Enderson Barreto (à dir.), no resgate em Barra do Sahy - GRAD/Divulgação - GRAD/Divulgação
Enderson Barreto (à dir.), no resgate em Barra do Sahy
Imagem: GRAD/Divulgação

Pepa foi encaminhada a um lar temporário até que a família de Brendon, agora desabrigada, se restabeleça. No primeiro dia, o GRAD resgatou 50 animais. Quando os bichos não podem ser identificados, são levados para adoção e os mais debilitados são atendidos em uma clínica parceira na região. O resgate de animais é um trabalho especializado, já que cada espécie tem um comportamento diferente e cada indivíduo reage de forma distinta à presença humana.

Além dos animais domésticos, a fauna local também sofre o impacto dos desastres. Enderson e seus colegas encontraram doze sapos silvestres presos em um tanque na Vila Sahy. Os animais foram recolhidos e levados a um rio próximo. Quando esteve no Pantanal, em 2020, ele fez o resgate de onças-pintadas feridas pelas queimadas. Em Brumadinho, precisou atender vacas, cavalos e animais que estavam na área industrial. Em Petrópolis, resgatou peixes de uma vítima que falecera pouco antes para entregá-los a um amigo do antigo dono. "Parece estranho alguém se ligar tanto a um peixe, mas todo animal importa", diz Enderson, que tem seis cães e três cavalos.

A vida do veterinário se resume a pular de um desastre para outro país afora. Há duas semanas, ele estava no desastre humanitário do território yanomâmi, em Roraima, onde teve a experiência mais marcante da vida. Em um dos voos que fez entre o território indígena e Boa Vista, Enderson prestou os primeiros socorros a uma recém-nascida que teve parada cardiorrespiratória. Como não havia oxigênio suficiente na aeronave, a bebê morreu antes de chegar à cidade. "Foi diferente de tudo que eu já vivi. Isso escancarou a fragilidade em que estavam essas pessoas."

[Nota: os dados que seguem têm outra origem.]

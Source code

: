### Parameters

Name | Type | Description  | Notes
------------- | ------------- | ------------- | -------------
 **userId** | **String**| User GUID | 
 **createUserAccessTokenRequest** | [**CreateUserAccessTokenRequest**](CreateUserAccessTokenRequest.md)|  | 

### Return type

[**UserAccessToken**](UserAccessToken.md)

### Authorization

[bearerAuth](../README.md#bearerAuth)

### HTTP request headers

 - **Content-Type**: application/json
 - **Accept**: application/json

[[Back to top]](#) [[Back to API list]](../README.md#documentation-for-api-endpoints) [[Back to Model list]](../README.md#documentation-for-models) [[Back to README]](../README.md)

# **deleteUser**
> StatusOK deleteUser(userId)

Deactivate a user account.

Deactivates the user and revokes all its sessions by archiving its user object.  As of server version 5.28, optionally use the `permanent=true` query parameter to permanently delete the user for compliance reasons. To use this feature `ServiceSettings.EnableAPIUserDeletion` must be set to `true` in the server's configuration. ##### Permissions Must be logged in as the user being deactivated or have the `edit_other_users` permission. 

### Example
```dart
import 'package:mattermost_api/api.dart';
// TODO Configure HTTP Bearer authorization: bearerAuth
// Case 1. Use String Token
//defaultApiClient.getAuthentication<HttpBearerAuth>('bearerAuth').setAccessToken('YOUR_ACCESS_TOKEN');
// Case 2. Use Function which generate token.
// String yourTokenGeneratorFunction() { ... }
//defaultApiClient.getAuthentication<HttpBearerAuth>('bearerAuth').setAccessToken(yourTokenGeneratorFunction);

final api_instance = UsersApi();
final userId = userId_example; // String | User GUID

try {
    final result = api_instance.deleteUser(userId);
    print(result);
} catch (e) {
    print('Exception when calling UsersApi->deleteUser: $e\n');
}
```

Além de salvar os animais domésticos dos yanomâmi — que também estavam desnutridos — e prestar apoio a sobreviventes, o GRAD trabalhou em Roraima para identificar e tratar zoonoses (doenças infecciosas transmitidas entre animais e pessoas). Em uma das operações, Enderson encontrou um idoso indígena que estava com alta infestação de tungíase (doença de pele causada pela pulga bicho-de-pé). Como o idoso já não conseguia mais andar, o Grad conseguiu apoio áereo para levá-lo à capital.

Algumas cenas sempre se repetem em tragédias ambientais e humanitárias. Além do desespero inicial, o desencontro de informações nos primeiros dias tumultua o trabalho das equipes precursoras. Mas Enderson diz que cada desastre tem suas particularidades: dependendo do terreno e do tipo de tragédia, as condições podem ser mais desafiadoras.

Em Brumadinho, por exemplo, em vez de desviar de escombros, Enderson teve que rastejar com cuidado pelo chão para não afundar na lama deixada pela barragem. Mas, para ele, a principal marca que diferencia a resposta aos desastres é a desigualdade socioeconômica. Dependendo da região — e do nível de estrutura em cada cidade —, as doações às vezes não chegam.

Apesar da correria, Enderson não pensa em largar o trabalho de resgate de animais tão cedo. "Não sei com que idade vou parar. Minha maior preocupação é arrumar mais tempo de vida para continuar fazendo isso."